* [TASK DESCRIPTION]: State the number of lines in the records underneath where the word "assets" turns up, and say nothing else.

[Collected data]
···

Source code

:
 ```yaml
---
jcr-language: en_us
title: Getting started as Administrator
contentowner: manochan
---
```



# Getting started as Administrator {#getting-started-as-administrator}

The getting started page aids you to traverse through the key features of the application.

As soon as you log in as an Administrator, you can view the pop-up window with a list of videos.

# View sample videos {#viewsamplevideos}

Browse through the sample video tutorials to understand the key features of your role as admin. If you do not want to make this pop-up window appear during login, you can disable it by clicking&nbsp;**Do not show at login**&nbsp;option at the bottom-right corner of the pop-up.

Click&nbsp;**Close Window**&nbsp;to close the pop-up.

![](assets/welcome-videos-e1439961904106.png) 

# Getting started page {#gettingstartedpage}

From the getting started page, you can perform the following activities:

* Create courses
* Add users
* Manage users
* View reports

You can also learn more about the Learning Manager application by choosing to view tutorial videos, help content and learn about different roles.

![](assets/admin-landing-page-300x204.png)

···

* [SOLUTION FOR THIS EXERCISE]: 2